[RECORDS FOR THE TASK]

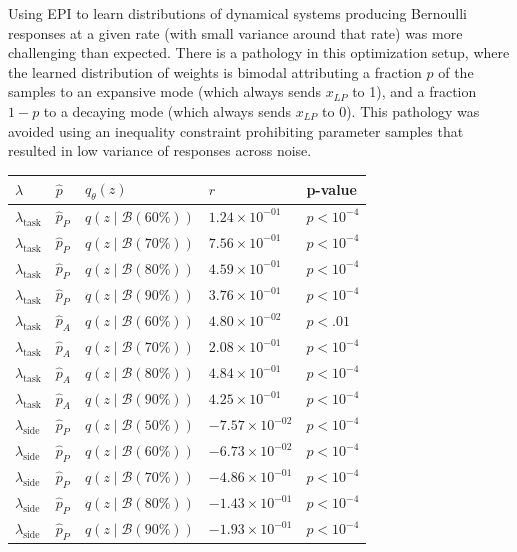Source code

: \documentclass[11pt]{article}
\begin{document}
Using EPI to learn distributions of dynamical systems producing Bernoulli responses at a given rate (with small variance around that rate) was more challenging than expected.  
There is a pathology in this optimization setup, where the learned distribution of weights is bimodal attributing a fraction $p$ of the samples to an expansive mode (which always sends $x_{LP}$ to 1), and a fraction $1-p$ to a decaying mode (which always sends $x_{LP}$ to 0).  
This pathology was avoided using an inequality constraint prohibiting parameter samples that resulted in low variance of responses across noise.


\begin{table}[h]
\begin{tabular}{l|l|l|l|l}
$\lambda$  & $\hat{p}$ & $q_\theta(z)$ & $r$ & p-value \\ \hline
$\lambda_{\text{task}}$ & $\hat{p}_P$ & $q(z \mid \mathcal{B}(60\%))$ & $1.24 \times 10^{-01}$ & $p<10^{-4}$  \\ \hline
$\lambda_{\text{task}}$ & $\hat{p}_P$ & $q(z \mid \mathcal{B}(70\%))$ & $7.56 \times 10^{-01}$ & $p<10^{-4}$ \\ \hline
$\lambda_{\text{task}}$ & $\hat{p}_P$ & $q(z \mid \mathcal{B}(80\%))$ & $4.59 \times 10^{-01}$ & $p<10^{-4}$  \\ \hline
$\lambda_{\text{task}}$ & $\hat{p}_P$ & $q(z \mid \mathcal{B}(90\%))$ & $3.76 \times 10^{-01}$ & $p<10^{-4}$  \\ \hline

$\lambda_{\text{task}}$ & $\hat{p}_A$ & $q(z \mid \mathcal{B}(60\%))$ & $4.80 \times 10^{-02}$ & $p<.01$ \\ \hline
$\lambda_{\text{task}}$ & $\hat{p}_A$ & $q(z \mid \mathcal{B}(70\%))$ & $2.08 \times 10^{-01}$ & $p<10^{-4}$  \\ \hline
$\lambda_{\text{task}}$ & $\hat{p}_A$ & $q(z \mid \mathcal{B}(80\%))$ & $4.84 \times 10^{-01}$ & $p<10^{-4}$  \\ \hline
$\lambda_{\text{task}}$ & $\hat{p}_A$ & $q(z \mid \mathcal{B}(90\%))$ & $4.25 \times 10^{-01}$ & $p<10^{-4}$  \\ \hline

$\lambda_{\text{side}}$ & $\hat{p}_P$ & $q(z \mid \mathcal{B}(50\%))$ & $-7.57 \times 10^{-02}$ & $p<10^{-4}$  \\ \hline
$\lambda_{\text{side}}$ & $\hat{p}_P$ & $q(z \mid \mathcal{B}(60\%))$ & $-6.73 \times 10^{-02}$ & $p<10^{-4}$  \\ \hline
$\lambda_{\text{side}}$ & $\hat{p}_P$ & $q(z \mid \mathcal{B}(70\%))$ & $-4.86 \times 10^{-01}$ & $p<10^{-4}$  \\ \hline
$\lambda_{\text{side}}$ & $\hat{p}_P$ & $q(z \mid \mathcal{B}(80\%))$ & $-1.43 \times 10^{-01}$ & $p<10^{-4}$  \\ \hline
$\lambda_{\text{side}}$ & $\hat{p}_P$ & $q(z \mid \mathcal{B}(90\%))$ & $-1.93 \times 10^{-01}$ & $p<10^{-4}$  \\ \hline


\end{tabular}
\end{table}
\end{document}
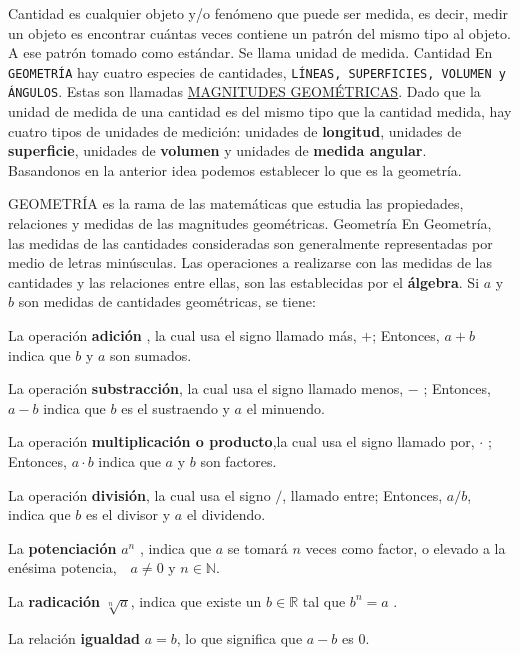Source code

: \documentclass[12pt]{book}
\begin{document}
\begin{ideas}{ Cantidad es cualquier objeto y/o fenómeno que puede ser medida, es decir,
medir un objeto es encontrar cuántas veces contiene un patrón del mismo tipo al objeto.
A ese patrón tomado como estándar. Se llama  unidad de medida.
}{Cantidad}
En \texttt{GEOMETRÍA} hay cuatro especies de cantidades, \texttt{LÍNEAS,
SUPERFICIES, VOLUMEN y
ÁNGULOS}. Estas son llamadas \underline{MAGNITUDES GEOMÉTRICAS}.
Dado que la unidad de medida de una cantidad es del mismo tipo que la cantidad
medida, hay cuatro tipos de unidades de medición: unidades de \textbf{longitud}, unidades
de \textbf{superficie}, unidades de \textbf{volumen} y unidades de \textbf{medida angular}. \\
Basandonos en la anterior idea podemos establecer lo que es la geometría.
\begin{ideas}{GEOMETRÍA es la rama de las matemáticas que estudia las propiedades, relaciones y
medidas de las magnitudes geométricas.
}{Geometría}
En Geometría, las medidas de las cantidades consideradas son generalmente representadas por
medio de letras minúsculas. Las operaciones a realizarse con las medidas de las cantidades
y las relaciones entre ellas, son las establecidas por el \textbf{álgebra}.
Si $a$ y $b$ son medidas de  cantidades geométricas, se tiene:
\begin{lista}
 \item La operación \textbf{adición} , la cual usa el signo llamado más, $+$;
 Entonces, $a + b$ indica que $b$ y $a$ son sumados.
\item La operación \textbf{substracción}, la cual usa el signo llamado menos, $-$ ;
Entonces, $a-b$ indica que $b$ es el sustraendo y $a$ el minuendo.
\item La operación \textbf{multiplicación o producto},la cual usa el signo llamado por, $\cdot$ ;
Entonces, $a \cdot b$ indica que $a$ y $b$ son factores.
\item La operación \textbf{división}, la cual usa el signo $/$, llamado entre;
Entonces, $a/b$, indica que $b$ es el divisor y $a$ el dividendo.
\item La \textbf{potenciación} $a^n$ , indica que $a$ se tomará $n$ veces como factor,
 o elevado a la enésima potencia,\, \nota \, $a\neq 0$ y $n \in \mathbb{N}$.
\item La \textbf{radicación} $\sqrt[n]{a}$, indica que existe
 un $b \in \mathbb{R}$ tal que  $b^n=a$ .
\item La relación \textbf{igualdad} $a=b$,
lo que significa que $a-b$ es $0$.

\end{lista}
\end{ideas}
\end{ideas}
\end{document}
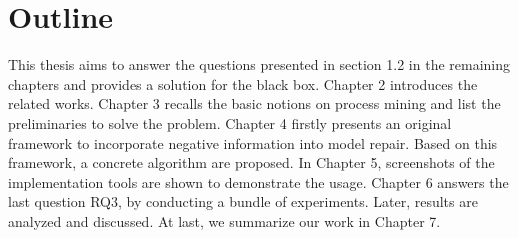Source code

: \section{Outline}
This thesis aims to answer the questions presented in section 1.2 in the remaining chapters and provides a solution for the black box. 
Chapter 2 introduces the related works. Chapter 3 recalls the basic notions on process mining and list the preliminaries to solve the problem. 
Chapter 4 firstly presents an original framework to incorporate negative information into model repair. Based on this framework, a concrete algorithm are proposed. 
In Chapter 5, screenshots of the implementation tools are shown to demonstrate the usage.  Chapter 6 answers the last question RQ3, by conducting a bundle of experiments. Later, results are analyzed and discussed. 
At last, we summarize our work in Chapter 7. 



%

[/RECORDS FOR THE TASK]

TASK OBJECTIVE |
Take exactly the lines from the one containing "hay cuatro especies" through the one containing "propiedades, relaciones y" in the data above, and output them with nothing added.

TASK RESULT |
En \texttt{GEOMETRÍA} hay cuatro especies de cantidades, \texttt{LÍNEAS,
SUPERFICIES, VOLUMEN y
ÁNGULOS}. Estas son llamadas \underline{MAGNITUDES GEOMÉTRICAS}.
Dado que la unidad de medida de una cantidad es del mismo tipo que la cantidad
medida, hay cuatro tipos de unidades de medición: unidades de \textbf{longitud}, unidades
de \textbf{superficie}, unidades de \textbf{volumen} y unidades de \textbf{medida angular}. \\
Basandonos en la anterior idea podemos establecer lo que es la geometría.
\begin{ideas}{GEOMETRÍA es la rama de las matemáticas que estudia las propiedades, relaciones y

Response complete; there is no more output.